What does a chief operating officer do? Blomberg shares her take on the role and how she connects with faculty and staff.
Growing up in Rochester, Minnesota, Emily Blomberg, MHA, was influenced by the world of health care from a young age. And it was the reputation of UI Hospitals & Clinics that drew her to Iowa City.
“What appealed to me is how people say this organization punches above its weight class, and I think that’s really true,” she says. “There’s so much amazing work happening here, and I’m really excited to have the opportunity to join the team and make improvements in patient care better for people that need it. That’s where my heart lies: improving quality and improving systems.”

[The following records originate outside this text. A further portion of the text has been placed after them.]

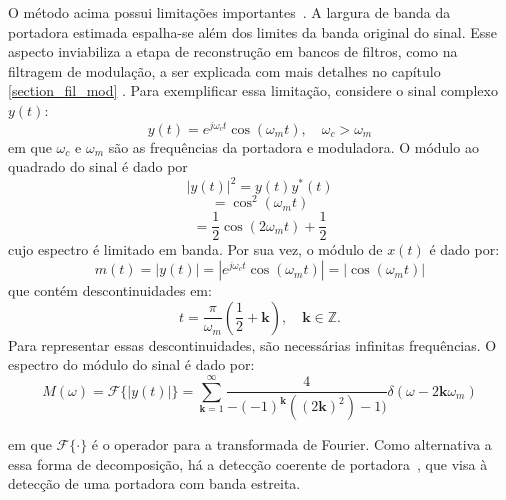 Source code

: O método acima possui limitações importantes~\cite{schimmel2007}. A largura de
banda da portadora estimada espalha-se além dos limites da banda original do
sinal. Esse aspecto inviabiliza a etapa de reconstrução em bancos de filtros,
como na filtragem de modulação, a ser explicada com mais detalhes no capítulo
\ref{section_fil_mod} . Para exemplificar essa limitação, considere o sinal complexo $y(t)$:
\begin{equation}
    y(t) = e^{j\omega_c t}\cos(\omega_m t), \quad \omega_c > \omega_m 
\end{equation}
em que $\omega_c$ e $\omega_m$ são as frequências da portadora e moduladora. O módulo ao quadrado do sinal é dado por
\begin{equation}
    |y(t)|^2  = y(t)y^*(t)
\end{equation}
\begin{equation}
    = \cos^2(\omega_m t)
\end{equation}
\begin{equation}
    = \frac{1}{2}\cos(2 \omega_m t) + \frac{1}{2}
\end{equation}
cujo espectro é limitado em banda. Por sua vez, o módulo de $x(t)$ é dado
por:
\begin{equation}
    m(t) = |y(t)| = |e^{j\omega_c t}\cos(\omega_m t)| = |\cos(\omega_m t)|
\end{equation}
que contém descontinuidades em:
\begin{equation}
t = \frac{\pi}{\omega_m} (\frac{1}{2}+ \mathbf{k}) , \quad \mathbf{k} \in \mathbb{Z} .
\end{equation}
Para representar essas descontinuidades, são necessárias infinitas frequências.
O espectro do módulo do sinal é dado por:
\begin{equation}
    M(\omega) = \mathcal{F}\{|y(t)|\} = \sum_{\mathbf{k} = 1}^{\infty}\frac{4}{-(-1)^\mathbf{k} ((2\mathbf{k})^2) - 1)} \delta(\omega - 2 \mathbf{k} \omega_m)   
\end{equation}

em que $\mathcal{F\{\cdot\}}$ é o operador para a transformada de Fourier. Como
alternativa a essa forma de decomposição, há a detecção coerente de
portadora~\cite{atlas2005,clark2009time,clark2009sum}, que visa à detecção de
uma portadora com banda estreita. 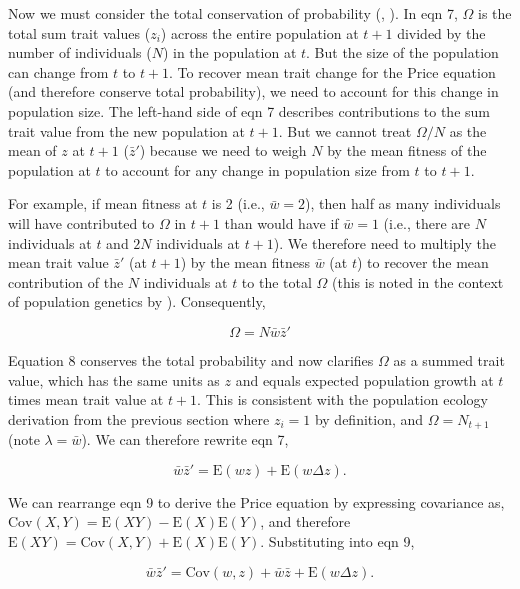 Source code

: \documentclass[
]{article}
\begin{document}
Now we must consider the total conservation of probability
(, ).
In eqn 7, \(\Omega\) is the total sum trait values (\(z_{i}\)) across
the entire population at \(t + 1\) divided by the number of individuals
(\(N\)) in the population at \(t\). But the size of the population can
change from \(t\) to \(t + 1\). To recover mean trait change for the
Price equation (and therefore conserve total probability), we need to
account for this change in population size. The left-hand side of eqn 7
describes contributions to the sum trait value from the new population
at \(t + 1\). But we cannot treat \(\Omega/N\) as the mean of \(z\) at
\(t+1\) (\(\bar{z}'\)) because we need to weigh \(N\) by the mean
fitness of the population at \(t\) to account for any change in
population size from \(t\) to \(t+1\).

For example, if mean fitness at \(t\) is 2 (i.e., \(\bar{w} = 2\)), then
half as many individuals will have contributed to \(\Omega\) in
\(t + 1\) than would have if \(\bar{w} = 1\) (i.e., there are \(N\)
individuals at \(t\) and \(2N\) individuals at \(t + 1\)). We therefore
need to multiply the mean trait value \(\bar{z}'\) (at \(t + 1\)) by the
mean fitness \(\bar{w}\) (at \(t\)) to recover the mean contribution of
the \(N\) individuals at \(t\) to the total \(\Omega\) (this is noted in
the context of population genetics by ). Consequently,

\[\Omega = N\bar{w}\bar{z}'
\tag{8}
\]

Equation 8 conserves the total probability and now clarifies \(\Omega\)
as a summed trait value, which has the same units as \(z\) and equals
expected population growth at \(t\) times mean trait value at \(t + 1\).
This is consistent with the population ecology derivation from the
previous section where \(z_{i} = 1\) by definition, and
\(\Omega = N_{t+1}\) (note \(\lambda = \bar{w}\)). We can therefore
rewrite eqn 7,

\[\bar{w}\bar{z}' = \mathrm{E}\left(w z \right) + \mathrm{E}\left( w \Delta z  \right).
\tag{9}
\]

We can rearrange eqn 9 to derive the Price equation by expressing
covariance as,
\(\mathrm{Cov}(X,Y) = \mathrm{E}(XY) - \mathrm{E}(X)\mathrm{E}(Y)\), and
therefore
\(\mathrm{E}(XY) = \mathrm{Cov}(X,Y) + \mathrm{E}(X)\mathrm{E}(Y)\).
Substituting into eqn 9,

\[\bar{w}\bar{z}' = \mathrm{Cov}\left(w ,z \right) + \bar{w}\bar{z} + \mathrm{E}\left( w \Delta z  \right).\]
\end{document}
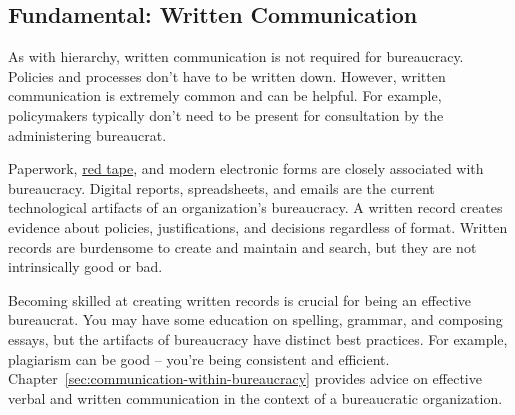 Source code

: \subsection*{Fundamental: Written Communication\label{sec:written-communication}}

As with hierarchy, written communication is not required for bureaucracy. Policies and processes don't have to be written down. However, written communication is extremely common and can be helpful. 
For example, policymakers typically don't need to be present for consultation by the administering bureaucrat.

Paperwork,  \href{https://en.wikipedia.org/wiki/Red_tape}{red tape},
and modern electronic forms are closely associated with bureaucracy.
Digital reports, spreadsheets, and emails are the current technological artifacts of an organization's bureaucracy. A written record creates evidence about policies, justifications, and decisions regardless of format. %
Written records are burdensome to create and maintain and search, but they are not intrinsically good or bad. 

Becoming skilled at creating written records is crucial for being an effective bureaucrat. You may have some education on spelling, grammar, and composing essays, but the artifacts of bureaucracy have distinct best practices. For example, plagiarism can be good -- you're being consistent and efficient.  
Chapter~\ref{sec:communication-within-bureaucracy} 
%
provides advice on effective verbal and written communication in the context of a bureaucratic organization.  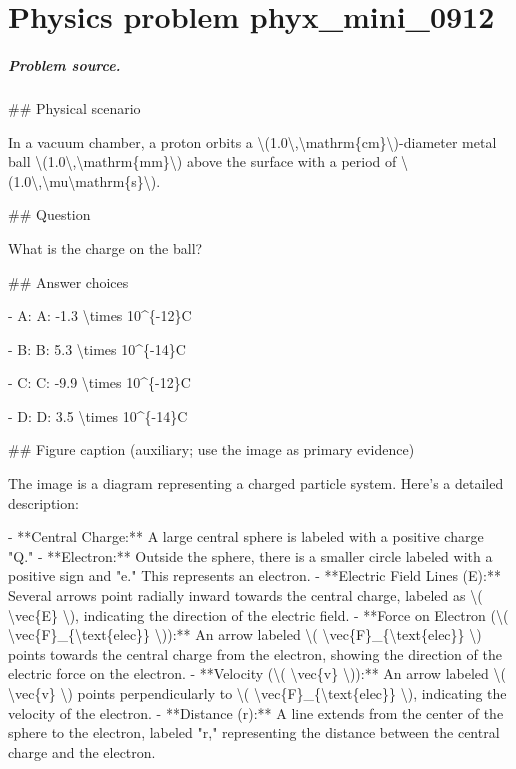 
\chapter{Physics problem phyx\_mini\_0912}
\label{ch:PhyXMiniProblems_problem_phyx_mini_0912}

\paragraph{Problem source.}
\#\# Physical scenario

In a vacuum chamber, a proton orbits a \textbackslash{}(1.0\textbackslash{},\textbackslash{}mathrm\{cm\}\textbackslash{})-diameter metal ball \textbackslash{}(1.0\textbackslash{},\textbackslash{}mathrm\{mm\}\textbackslash{}) above the surface with a period of \textbackslash{}(1.0\textbackslash{},\textbackslash{}mu\textbackslash{}mathrm\{s\}\textbackslash{}).

\#\# Question

What is the charge on the ball?

\#\# Answer choices

- A: A: -1.3 \textbackslash{}times 10\textasciicircum{}\{-12\}C

- B: B: 5.3 \textbackslash{}times 10\textasciicircum{}\{-14\}C

- C: C: -9.9 \textbackslash{}times 10\textasciicircum{}\{-12\}C

- D: D: 3.5 \textbackslash{}times 10\textasciicircum{}\{-14\}C

\#\# Figure caption (auxiliary; use the image as primary evidence)

The image is a diagram representing a charged particle system. Here's a detailed description:

- **Central Charge:** A large central sphere is labeled with a positive charge "Q."
- **Electron:** Outside the sphere, there is a smaller circle labeled with a positive sign and "e." This represents an electron.
- **Electric Field Lines (E):** Several arrows point radially inward towards the central charge, labeled as \textbackslash{}( \textbackslash{}vec\{E\} \textbackslash{}), indicating the direction of the electric field.
- **Force on Electron (\textbackslash{}( \textbackslash{}vec\{F\}\_\{\textbackslash{}text\{elec\}\} \textbackslash{})):** An arrow labeled \textbackslash{}( \textbackslash{}vec\{F\}\_\{\textbackslash{}text\{elec\}\} \textbackslash{}) points towards the central charge from the electron, showing the direction of the electric force on the electron.
- **Velocity (\textbackslash{}( \textbackslash{}vec\{v\} \textbackslash{})):** An arrow labeled \textbackslash{}( \textbackslash{}vec\{v\} \textbackslash{}) points perpendicularly to \textbackslash{}( \textbackslash{}vec\{F\}\_\{\textbackslash{}text\{elec\}\} \textbackslash{}), indicating the velocity of the electron.
- **Distance (r):** A line extends from the center of the sphere to the electron, labeled "r," representing the distance between the central charge and the electron. 

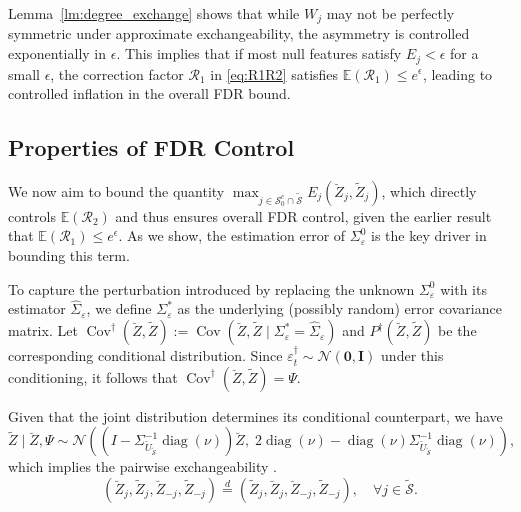 ﻿\documentclass[12pt]{article}
\newcommand{\0}{\mbox{\bf 0}}
\newcommand{\wj}[1]{\textcolor{blue}{#1 (Jie)}}
\theoremstyle{plain}%
\theoremstyle{definition}
\DeclareMathOperator{\diag}{diag}
\DeclareMathOperator{\Cov}{Cov}
\begin{document}
{%

Lemma~\ref{lm:degree_exchange} shows that while $W_j$ may not be perfectly symmetric under approximate exchangeability, the asymmetry is controlled exponentially in $\epsilon$. This implies that if most null features satisfy $E_j < \epsilon$ for a small $\epsilon$, the correction factor $\mathcal{R}_1$ in \eqref{eq:R1R2} satisfies $\mathbb{E}(\mathcal{R}_1) \leq  e^{\epsilon}$, leading to controlled inflation in the overall FDR bound.  %




\subsection{Properties of FDR Control}

We now aim to bound the quantity $\max_{j\in \mathcal{S}_{0}^{c} \cap \widetilde{\mathcal{S}}} E_{j}(\breve{Z}_{j},\widetilde{Z}_{j})$, which directly controls $\mathbb{E}(\mathcal{R}_2)$ and thus ensures overall FDR control, given the earlier result that $\mathbb{E}(\mathcal{R}_1) \leq  e^{\epsilon}$. As we show, the estimation error of $\Sigma_{\varepsilon}^{0}$ is the key driver in bounding this term.

To capture the perturbation introduced by replacing the unknown $\Sigma_{\varepsilon}^0$ with its estimator $\widehat{\Sigma}_{\varepsilon}$, we define $\Sigma_{\varepsilon}^\ast$ as the underlying (possibly random) error covariance matrix. Let $\Cov^{\dagger}(\breve{Z},\widetilde{Z}) := \Cov(\breve{Z},\widetilde{Z} \mid \Sigma_{\varepsilon}^{\ast} = \widehat{\Sigma}_{\varepsilon})$ and $P^{\dagger}(\breve{Z},\widetilde{Z})$ be the corresponding conditional distribution. Since $\varepsilon_t^{\dagger} \sim \mathcal{N}(\mathbf{0}, \mathbf{I})$ under this conditioning, it follows that $\Cov^{\dagger}(\breve{Z},\widetilde{Z}) = \Psi$.


Given that the joint distribution determines its conditional counterpart, we have
\begin{equation*}
\widetilde{Z} \mid \breve{Z}, \Psi \sim \mathcal{N} \left( \left(I - \Sigma_{\breve{U}_{\widetilde{\mathcal{S}}}}^{-1} \diag(\nu) \right) \breve{Z},\; 2\diag(\nu) - \diag(\nu)\Sigma_{\breve{U}_{\widetilde{\mathcal{S}}}}^{-1}\diag(\nu) \right),
\end{equation*}
which implies the pairwise exchangeability \citep[e.g., Lemma 4 in][]{BarberCandesSamworth2020}. 
\begin{equation}
(\breve{Z}_j, \widetilde{Z}_j, \breve{Z}_{-j}, \widetilde{Z}_{-j}) \overset{d}{=} (\widetilde{Z}_j, \breve{Z}_j, \breve{Z}_{-j}, \widetilde{Z}_{-j}), \quad \forall j \in \widetilde{\mathcal{S}}.
\label{eq:pair_exchange}
\end{equation}

}
\end{document}

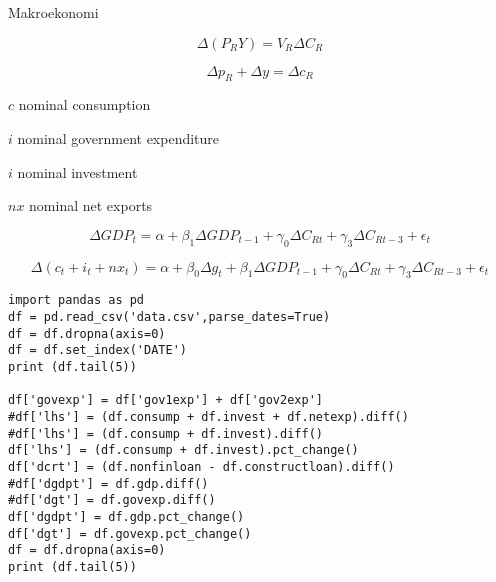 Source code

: \documentclass[12pt,fleqn]{article}\usepackage{../../common}
\begin{document}
Makroekonomi

$$ \Delta (P_RY) = V_R\Delta C_R$$

$$ \Delta p_R + \Delta y = \Delta c_R$$




$c$ nominal consumption 

$i$ nominal government expenditure

$i$ nominal investment 

$nx$ nominal net exports

$$ \Delta GDP_t = 
\alpha + \beta_1 \Delta GDP_{t-1} + 
\gamma_0 \Delta C_{Rt} + \gamma_3 \Delta C_{Rt-3} + \epsilon_t 
$$

$$ 
\Delta (c_t + i_t + nx_t) = 
\alpha + \beta_0 \Delta g_t + \beta_1 \Delta GDP_{t-1} + 
\gamma_0 \Delta C_{Rt} + \gamma_3 \Delta C_{Rt-3} + \epsilon_t 
$$


\begin{verbatim}
import pandas as pd
df = pd.read_csv('data.csv',parse_dates=True)
df = df.dropna(axis=0)
df = df.set_index('DATE')
print (df.tail(5))

df['govexp'] = df['gov1exp'] + df['gov2exp']
#df['lhs'] = (df.consump + df.invest + df.netexp).diff()
#df['lhs'] = (df.consump + df.invest).diff()
df['lhs'] = (df.consump + df.invest).pct_change()
df['dcrt'] = (df.nonfinloan - df.constructloan).diff()
#df['dgdpt'] = df.gdp.diff()
#df['dgt'] = df.govexp.diff()
df['dgdpt'] = df.gdp.pct_change()
df['dgt'] = df.govexp.pct_change()
df = df.dropna(axis=0)
print (df.tail(5))
\end{verbatim}
\end{document}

This past spring, Blomberg came onboard to serve as the hospital’s newest chief operating officer (COO). Prior to moving to Iowa, Blomberg served as COO and oversaw surgical, ambulatory, pharmacy, clinical laboratory, information technology, master campus planning and support services for Hennepin Healthcare in Minneapolis. She also led the organization’s COVID-19 pandemic response, including its vaccine deployment, and provided executive oversight in the areas of budgeting, capital planning, and employee engagement.
What is a COO?
Blomberg knows that her role is one that many employees may not fully understand. As COO, she oversees the management of patient care operations, ancillary services, and related support services. Working with hospital leaders, department chairs, and others, she is developing and overseeing operational strategies that strengthen inpatient, outpatient, and surgical services. This includes planning to modernize the UI Health Care campus as part of our 10-year master plan.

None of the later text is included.